── Supplied data

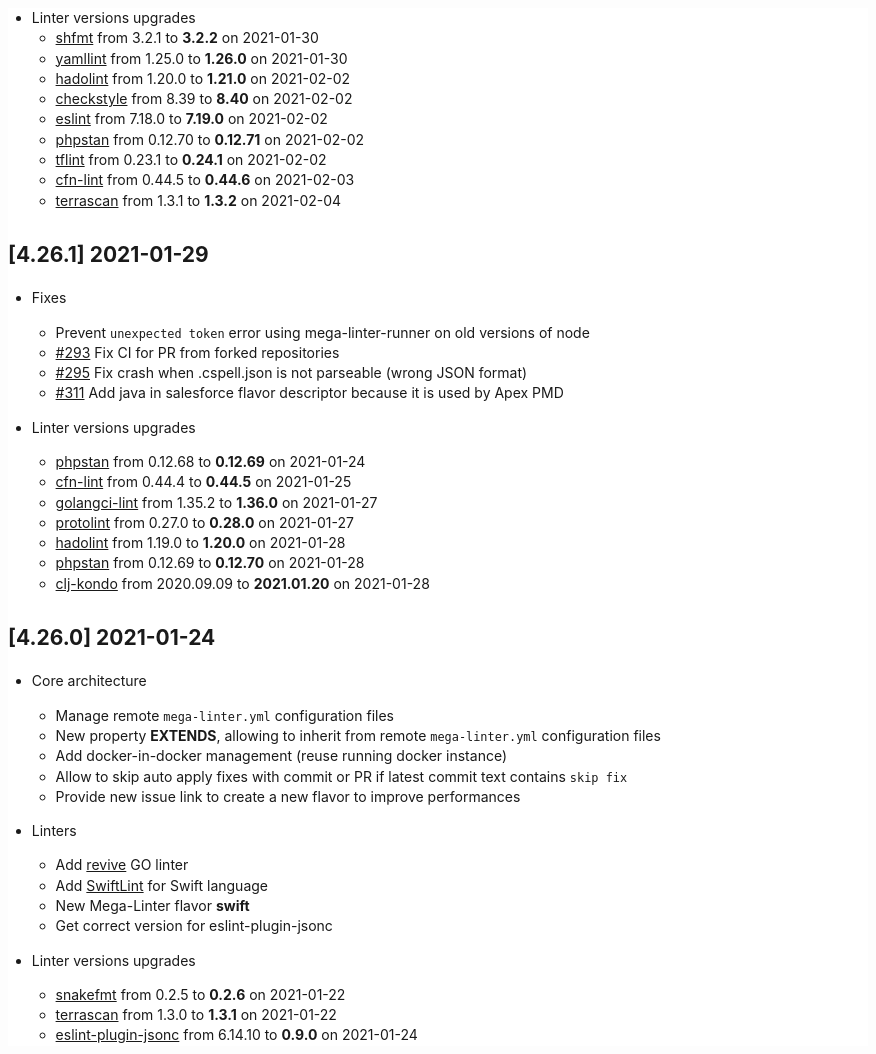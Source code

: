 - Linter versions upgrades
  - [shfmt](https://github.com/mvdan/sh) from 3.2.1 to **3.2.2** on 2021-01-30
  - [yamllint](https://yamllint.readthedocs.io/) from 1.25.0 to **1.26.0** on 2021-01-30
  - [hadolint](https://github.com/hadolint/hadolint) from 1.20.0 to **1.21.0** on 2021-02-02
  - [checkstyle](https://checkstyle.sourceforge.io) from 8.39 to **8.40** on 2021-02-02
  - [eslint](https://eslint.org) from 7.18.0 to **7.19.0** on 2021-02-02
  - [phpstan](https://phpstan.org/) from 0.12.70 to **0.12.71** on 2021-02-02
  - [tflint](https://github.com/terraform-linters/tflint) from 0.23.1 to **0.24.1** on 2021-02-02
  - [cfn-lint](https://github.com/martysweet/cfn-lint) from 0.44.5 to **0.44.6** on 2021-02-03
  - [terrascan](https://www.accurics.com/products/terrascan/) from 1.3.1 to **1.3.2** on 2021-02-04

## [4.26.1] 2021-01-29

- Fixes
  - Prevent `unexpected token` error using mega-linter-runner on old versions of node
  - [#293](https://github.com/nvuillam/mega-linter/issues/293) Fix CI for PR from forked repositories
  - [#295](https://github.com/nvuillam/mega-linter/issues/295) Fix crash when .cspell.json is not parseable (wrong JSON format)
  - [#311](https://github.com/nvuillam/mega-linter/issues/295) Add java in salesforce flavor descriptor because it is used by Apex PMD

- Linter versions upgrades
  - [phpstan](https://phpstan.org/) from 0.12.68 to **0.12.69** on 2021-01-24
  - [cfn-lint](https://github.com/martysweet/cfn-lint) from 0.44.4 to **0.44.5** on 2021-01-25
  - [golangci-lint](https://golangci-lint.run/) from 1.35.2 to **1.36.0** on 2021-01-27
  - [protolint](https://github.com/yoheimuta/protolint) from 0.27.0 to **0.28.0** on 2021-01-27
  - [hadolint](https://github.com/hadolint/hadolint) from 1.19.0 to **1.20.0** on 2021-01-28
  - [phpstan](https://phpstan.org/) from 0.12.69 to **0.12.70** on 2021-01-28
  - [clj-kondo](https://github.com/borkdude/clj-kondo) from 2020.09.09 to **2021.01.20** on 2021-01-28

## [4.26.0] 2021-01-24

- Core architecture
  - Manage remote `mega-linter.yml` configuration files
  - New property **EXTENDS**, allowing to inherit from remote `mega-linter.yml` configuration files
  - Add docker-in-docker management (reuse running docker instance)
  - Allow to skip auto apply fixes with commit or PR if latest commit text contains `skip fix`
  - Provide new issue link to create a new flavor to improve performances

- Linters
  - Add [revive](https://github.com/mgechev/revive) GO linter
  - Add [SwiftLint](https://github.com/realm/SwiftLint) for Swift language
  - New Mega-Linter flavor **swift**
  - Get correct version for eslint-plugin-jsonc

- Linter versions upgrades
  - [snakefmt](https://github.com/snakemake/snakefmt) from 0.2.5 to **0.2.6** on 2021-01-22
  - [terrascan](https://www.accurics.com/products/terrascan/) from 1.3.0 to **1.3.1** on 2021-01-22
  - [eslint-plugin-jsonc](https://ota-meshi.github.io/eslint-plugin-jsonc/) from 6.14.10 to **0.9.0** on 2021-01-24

────
── Supplied data

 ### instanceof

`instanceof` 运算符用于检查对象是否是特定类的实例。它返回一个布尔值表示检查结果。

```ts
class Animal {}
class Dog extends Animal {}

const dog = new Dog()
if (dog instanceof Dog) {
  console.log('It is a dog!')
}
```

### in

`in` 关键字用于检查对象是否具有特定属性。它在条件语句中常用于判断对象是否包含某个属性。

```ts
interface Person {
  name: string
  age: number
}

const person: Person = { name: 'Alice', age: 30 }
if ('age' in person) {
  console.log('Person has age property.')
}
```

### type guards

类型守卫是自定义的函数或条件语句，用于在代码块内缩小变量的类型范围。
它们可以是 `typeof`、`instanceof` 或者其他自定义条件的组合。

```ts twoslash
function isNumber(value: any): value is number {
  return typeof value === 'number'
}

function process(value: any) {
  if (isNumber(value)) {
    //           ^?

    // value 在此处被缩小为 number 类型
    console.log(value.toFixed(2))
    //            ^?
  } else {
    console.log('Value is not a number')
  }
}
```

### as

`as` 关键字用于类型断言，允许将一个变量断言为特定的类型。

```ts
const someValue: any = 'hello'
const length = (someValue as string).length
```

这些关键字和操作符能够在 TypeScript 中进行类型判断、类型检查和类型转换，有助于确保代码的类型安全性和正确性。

────

Required work →
Exactly the lines above, from the one containing "Source code" down to the one containing "- [cfn-lint](https://github.com/martysweet/cfn-lint) from 0.44.5", are to be repeated, including both ends. Pictures are not part of the copy.

Result of the task →
Source code

: - Linter versions upgrades
  - [shfmt](https://github.com/mvdan/sh) from 3.2.1 to **3.2.2** on 2021-01-30
  - [yamllint](https://yamllint.readthedocs.io/) from 1.25.0 to **1.26.0** on 2021-01-30
  - [hadolint](https://github.com/hadolint/hadolint) from 1.20.0 to **1.21.0** on 2021-02-02
  - [checkstyle](https://checkstyle.sourceforge.io) from 8.39 to **8.40** on 2021-02-02
  - [eslint](https://eslint.org) from 7.18.0 to **7.19.0** on 2021-02-02
  - [phpstan](https://phpstan.org/) from 0.12.70 to **0.12.71** on 2021-02-02
  - [tflint](https://github.com/terraform-linters/tflint) from 0.23.1 to **0.24.1** on 2021-02-02
  - [cfn-lint](https://github.com/martysweet/cfn-lint) from 0.44.5 to **0.44.6** on 2021-02-03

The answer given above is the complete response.